Regenerating raised bogs more efficiently and more effectively


HUB BERN | Project LANAT-4



Our goal:

Our aim is to develop the currently lacking scientific foundations and expertise required to regenerate raised bogs efficiently and effectively.


A successfully regenerated area in the raised bog Steinmöösli in Schangnau. Photo: Abteilung Naturförderung ANF (Archive of the Nature Promotion Department)


In a nutshell:

Raised bogs are biotopes with highly specialized flora and fauna. They act as CO2 and water reservoirs and have a balancing effect on the microclimate. With skillful visitor management, they can also be used as attractive recreational areas. Peatlands are among the most endangered habitats in Switzerland. By adopting the Rothenthurm Initiative in 1987, Swiss voters expressed their desire to preserve the last remaining peatlands in the country, and, if necessary and possible, restore them. As a peatland-rich canton, Bern bears a special responsibility.

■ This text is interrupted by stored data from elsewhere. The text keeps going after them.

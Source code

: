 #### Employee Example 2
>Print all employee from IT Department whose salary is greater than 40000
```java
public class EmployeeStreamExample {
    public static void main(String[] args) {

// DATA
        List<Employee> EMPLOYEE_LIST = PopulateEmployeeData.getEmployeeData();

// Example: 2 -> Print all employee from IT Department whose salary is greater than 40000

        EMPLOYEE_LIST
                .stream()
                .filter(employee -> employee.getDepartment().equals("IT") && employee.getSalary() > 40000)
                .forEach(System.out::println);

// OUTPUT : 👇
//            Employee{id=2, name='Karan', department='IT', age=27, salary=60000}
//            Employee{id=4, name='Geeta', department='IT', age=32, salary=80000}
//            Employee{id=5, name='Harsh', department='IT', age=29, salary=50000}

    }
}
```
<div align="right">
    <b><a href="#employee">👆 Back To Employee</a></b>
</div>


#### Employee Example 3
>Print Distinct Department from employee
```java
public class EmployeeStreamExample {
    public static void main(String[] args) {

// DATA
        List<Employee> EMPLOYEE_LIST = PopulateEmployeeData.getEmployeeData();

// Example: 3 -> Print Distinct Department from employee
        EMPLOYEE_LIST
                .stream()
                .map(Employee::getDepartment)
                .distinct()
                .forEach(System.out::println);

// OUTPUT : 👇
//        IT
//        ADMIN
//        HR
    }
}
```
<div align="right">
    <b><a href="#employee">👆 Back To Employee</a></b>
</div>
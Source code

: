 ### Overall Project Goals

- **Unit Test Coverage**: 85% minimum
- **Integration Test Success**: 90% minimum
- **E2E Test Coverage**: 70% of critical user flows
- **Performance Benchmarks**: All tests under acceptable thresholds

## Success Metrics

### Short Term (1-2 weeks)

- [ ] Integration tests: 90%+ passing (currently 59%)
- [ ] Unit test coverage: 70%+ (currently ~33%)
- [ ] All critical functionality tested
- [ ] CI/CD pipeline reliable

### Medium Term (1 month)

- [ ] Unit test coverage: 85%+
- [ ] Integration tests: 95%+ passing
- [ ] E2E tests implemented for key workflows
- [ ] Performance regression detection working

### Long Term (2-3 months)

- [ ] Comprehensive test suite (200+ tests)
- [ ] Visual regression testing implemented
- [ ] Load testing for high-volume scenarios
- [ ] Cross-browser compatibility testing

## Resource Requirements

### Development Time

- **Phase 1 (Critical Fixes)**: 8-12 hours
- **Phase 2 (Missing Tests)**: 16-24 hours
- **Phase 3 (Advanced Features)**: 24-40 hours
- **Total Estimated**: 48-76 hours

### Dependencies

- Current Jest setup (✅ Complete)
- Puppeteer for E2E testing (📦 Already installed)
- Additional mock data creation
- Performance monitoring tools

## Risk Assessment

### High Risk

Restoring raised bogs is technically complex. In many places, the necessary knowledge, specific expertise, and proper monitoring are still lacking. Human activities have disturbed most peatlands, but the extent of impact varies depending on their historical use, such as peat extraction or drainage. To make the best use of available funds, restoration efforts need to be prioritized. Within the scope of this project, the necessary basic data will be collected and restoration measures will be implemented in prioritized areas. Through monitoring, the effects of restoration on biodiversity and the reduction of maintenance efforts will be assessed, ensuring long-term quality and the possibility to replicate the results in other peatlands.


When it comes to regeneration, experts hold different opinions on the most effective approaches. Therefore, as a first step, an assessement of previously implemented projects was conducted to evaluate the suitability and effectiveness of the regeneration measures employed in eight peatlands. Later on, a workshop based on this evaluation allowed experts to start formulating recommendations for action, often referred to as "best practices," and pointing out the research requirements in the field.


With financial support provided by the Federal Office for the Environment (FOEN), a CAS course is being jointly developed by the Zurich University of Applied Sciences (ZHAW) and the Haute école du paysage, d’ingénierie et d’architecture de Genève (HEPIA) to train peatland experts. The raised bogs in the canton of Bern will be used as case studies for students. The knowledge gained will directly contribute to the restoration efforts of raised bogs.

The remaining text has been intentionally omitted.